The streak continued with “Chicago,” which brought her unbridled fame and accolades, including another Tony. But this was now 1996, and Neuwirth had lived a full life in between — one that’s impossible to summarize in a few quick sentences, or without stumbling over her thoughts, she recently explained during a telephone interview from her home in Greenwich Village, in anticipation of an upcoming performance on Friday at Guild Hall in East Hampton.
“Rarely have I ever decided to do anything in my life, or in my career,” she said. “I like to think of it as a Zen progression, of things happening and unfolding in a natural way under my very, very fortunate start. There’s absolutely been many heartbreaks and setbacks, but things just unfold.”
A young Bebe Neuwirth knew what she wanted from age 4, when she asked her parents if she could take a ballet class. She enrolled when she was 5, found the stage by age 7, and hasn’t stopped dancing since, she said. Singing came second, she noted, as a prerequisite to performing in musical theater.
“There is no longer such a thing as the dancing chorus and the singing chorus. A very long time ago it was like that, but those days are over. So I learned how to sing, and I started getting work,” she said. “If that meant dancing in a Broadway show, fantastic. If that meant going to Europe and doing ‘West Side Story,’ equally fantastic. If that meant dancing for a commercial for HBO, which was a new thing at the time, then that’s what I did. I just wanted to be a working dancer in New York City.”

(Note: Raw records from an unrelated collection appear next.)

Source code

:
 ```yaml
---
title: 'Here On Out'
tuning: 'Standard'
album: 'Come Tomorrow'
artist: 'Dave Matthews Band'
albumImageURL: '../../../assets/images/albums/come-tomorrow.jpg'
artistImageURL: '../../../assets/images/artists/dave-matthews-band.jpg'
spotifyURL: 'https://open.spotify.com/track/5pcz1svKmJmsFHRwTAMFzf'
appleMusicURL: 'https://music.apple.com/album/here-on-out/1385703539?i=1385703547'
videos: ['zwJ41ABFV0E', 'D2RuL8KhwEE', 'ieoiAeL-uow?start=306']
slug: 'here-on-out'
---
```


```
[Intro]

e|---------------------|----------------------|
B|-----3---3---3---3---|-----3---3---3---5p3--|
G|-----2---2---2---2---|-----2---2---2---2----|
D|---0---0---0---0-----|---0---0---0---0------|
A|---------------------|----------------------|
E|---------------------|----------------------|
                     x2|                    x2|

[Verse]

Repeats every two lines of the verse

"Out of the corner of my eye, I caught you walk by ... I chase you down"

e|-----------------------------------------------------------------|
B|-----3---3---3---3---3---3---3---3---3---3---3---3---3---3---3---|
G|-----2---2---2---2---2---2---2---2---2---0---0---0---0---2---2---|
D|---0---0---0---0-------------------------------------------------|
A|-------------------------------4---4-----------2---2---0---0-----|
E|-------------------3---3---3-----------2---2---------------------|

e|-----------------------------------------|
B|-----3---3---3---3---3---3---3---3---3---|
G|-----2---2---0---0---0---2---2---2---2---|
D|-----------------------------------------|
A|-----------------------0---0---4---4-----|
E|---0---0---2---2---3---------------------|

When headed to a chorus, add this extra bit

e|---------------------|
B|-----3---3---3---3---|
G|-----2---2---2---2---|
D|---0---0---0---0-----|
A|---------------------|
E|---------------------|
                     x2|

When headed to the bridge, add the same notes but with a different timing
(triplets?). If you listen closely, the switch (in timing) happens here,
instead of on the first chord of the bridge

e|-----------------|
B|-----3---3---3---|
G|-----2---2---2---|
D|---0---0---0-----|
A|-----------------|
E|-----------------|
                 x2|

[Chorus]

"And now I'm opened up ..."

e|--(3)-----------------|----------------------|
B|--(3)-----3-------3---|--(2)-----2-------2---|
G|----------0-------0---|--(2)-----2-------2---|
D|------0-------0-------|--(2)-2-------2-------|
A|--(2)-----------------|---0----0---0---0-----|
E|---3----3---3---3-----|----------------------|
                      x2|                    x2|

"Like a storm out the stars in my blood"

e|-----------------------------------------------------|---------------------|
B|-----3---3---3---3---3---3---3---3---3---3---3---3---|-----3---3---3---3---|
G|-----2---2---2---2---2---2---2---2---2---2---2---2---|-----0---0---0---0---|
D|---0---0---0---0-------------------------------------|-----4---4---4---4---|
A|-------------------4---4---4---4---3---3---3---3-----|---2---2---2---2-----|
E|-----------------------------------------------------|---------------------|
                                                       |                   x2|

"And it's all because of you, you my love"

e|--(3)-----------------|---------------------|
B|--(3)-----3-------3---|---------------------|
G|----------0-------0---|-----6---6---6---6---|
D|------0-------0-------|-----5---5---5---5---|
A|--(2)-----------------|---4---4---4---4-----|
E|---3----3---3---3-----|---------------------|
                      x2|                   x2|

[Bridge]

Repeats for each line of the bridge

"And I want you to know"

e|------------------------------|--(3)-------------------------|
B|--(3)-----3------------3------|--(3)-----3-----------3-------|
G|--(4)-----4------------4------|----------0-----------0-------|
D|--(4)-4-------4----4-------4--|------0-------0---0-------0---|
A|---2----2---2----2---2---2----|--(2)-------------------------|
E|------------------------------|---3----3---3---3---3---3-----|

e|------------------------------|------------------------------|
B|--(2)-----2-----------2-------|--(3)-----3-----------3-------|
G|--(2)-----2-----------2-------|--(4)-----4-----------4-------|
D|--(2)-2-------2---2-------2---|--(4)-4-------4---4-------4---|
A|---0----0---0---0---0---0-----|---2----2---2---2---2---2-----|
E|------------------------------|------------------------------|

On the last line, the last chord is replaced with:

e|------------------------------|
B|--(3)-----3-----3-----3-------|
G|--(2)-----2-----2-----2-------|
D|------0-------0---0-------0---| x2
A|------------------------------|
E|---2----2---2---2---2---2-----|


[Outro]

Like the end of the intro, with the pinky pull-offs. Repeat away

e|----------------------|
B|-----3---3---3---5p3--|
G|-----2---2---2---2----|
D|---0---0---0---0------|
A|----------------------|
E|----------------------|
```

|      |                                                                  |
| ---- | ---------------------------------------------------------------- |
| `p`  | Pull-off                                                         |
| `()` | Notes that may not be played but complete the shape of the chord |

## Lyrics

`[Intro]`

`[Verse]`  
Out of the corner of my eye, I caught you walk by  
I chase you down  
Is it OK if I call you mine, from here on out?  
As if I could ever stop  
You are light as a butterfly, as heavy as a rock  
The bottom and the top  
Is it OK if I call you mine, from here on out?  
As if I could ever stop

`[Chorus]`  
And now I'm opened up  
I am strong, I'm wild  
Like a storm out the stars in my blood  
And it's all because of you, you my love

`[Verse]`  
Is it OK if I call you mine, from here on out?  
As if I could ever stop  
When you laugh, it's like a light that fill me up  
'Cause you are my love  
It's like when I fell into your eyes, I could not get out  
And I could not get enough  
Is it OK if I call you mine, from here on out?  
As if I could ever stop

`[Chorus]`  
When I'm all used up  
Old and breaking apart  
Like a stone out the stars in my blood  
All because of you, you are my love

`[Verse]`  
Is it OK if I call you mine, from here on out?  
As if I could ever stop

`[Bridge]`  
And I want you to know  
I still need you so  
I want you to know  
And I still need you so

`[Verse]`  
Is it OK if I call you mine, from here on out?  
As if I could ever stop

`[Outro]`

She put in her dues — a concept lost on a generation of instant-stardom dancers thanks to television contests, she pointed out — and they paid off. Though, arguably, the most widespread exposure she saw was in thanks to her role as Dr. Lilith Sternin on “Cheers” and its spin-off “Frasier.”
But she never lost sight of Broadway, returning to the stage in 2002 as Fanny Brice in “Funny Girl” and as Roxie Hart and Matron “Mama” Morton in “Chicago” in 2007 and 2014, respectively, having already played Velma Kelly in 1996. Her love of song, and especially dance, has found a new home in Neuwirth’s latest endeavor — a cabaret show called “Stories with Piano,” which she will perform at Guild Hall.
“They are story songs sung with piano. It’s simple as that. It’s not a show biz-y show at all,” she said. “Some of the stories are told in the narrative, some of them are in the first person, some of them are happening in the moment, some of them are a little more abstract than that. Some of them convey a feeling that speaks to a story that led a person to this point. There are a lot of character-driven stories, as the best stories are. And I love all the music that we play.”
Most of the songs strike a specific chord with Neuwirth, and if they don’t, they typically make her laugh. Within them, she finds joy and heartbreak, nostalgia and longing, and her own love of dance. “It’s both personal and universal,” she said, “because anything that’s personal is universal.”
Together with her musical director, arranger and pianist, Scott Cady, they look at “lots and lots of different songs” and find those that are meaningful in some way, she said, and see how they work together.
“Several times in rehearsal with Scott, one or both of us have said, ‘Well here’s a really bad idea, what if we do this?’ And I learned that from a great friend of mine, who was a great actor. He would say, ‘Have really bad ideas,’” she recalled. “Sometimes those things that seem like a crazy bad idea are fantastic, and they are just what we need. And sometimes we say, ‘Oh, that was a really bad idea. Let’s just forget about that and think of something else.’
“I think that’s a great way to work,” she said. “There has to be a trust and respect in the room, and we have that.”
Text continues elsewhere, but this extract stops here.